Find every line below with "length" in it and give only how many there are.
*** Opening of RECORDS SHOWN ***
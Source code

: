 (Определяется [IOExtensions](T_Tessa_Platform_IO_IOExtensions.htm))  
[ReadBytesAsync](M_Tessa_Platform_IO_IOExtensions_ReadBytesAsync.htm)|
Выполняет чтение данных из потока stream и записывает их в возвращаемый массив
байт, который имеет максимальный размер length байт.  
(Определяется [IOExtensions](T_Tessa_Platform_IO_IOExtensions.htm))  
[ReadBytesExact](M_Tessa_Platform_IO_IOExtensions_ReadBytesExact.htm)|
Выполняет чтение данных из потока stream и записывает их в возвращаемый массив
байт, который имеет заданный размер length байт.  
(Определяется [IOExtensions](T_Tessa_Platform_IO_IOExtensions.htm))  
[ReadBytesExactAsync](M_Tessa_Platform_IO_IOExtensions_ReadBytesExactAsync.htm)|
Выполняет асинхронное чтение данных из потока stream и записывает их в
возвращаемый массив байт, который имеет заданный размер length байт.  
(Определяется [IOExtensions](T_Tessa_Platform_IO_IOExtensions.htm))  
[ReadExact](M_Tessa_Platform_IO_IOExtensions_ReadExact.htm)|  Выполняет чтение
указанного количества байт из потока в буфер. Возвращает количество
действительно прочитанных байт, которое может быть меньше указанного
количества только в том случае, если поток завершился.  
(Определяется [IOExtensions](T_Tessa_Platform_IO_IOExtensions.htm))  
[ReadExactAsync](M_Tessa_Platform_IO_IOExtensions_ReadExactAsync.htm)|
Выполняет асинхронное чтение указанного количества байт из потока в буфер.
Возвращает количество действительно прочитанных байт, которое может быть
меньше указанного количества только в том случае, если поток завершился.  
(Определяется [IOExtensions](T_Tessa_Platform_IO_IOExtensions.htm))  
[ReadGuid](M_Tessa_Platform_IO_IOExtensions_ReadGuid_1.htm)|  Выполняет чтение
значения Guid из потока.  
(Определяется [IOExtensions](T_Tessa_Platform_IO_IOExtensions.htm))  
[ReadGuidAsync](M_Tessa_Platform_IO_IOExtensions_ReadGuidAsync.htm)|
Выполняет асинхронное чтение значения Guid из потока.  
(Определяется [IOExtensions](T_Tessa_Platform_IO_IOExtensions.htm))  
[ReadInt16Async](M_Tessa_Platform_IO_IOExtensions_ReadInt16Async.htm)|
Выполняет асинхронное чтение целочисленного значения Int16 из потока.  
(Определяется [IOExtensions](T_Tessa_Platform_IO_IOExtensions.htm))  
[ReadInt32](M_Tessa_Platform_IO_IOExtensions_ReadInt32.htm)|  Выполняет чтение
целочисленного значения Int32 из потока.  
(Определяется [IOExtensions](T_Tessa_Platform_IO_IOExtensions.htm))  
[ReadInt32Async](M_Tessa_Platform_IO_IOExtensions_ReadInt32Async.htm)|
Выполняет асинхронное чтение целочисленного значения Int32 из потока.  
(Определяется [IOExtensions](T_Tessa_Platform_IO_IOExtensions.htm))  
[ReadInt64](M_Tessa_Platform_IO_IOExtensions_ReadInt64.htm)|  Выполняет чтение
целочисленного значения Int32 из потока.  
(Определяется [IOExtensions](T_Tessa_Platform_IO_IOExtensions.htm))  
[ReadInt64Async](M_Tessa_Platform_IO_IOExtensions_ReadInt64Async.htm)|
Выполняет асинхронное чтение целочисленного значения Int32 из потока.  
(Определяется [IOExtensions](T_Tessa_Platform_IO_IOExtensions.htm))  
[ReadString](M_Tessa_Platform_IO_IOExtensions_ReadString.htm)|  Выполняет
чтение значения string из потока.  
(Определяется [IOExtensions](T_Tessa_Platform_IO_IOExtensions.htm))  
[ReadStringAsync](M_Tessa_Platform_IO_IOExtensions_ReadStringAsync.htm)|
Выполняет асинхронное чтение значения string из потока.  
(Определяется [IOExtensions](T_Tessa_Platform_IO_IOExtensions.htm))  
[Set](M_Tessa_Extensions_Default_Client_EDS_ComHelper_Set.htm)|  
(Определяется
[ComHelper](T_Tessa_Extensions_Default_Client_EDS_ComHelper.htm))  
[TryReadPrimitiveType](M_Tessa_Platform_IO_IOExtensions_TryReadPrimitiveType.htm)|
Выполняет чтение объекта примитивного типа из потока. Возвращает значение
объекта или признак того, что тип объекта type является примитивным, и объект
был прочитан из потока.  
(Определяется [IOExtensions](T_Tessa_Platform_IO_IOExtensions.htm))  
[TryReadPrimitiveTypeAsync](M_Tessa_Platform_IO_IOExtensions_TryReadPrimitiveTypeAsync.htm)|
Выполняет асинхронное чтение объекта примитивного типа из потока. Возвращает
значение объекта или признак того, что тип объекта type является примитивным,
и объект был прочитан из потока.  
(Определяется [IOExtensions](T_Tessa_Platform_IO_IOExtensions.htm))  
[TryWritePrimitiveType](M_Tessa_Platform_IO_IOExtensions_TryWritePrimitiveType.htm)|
*** Close of RECORDS SHOWN ***
▶ RESULT OF THE EXERCISE:
3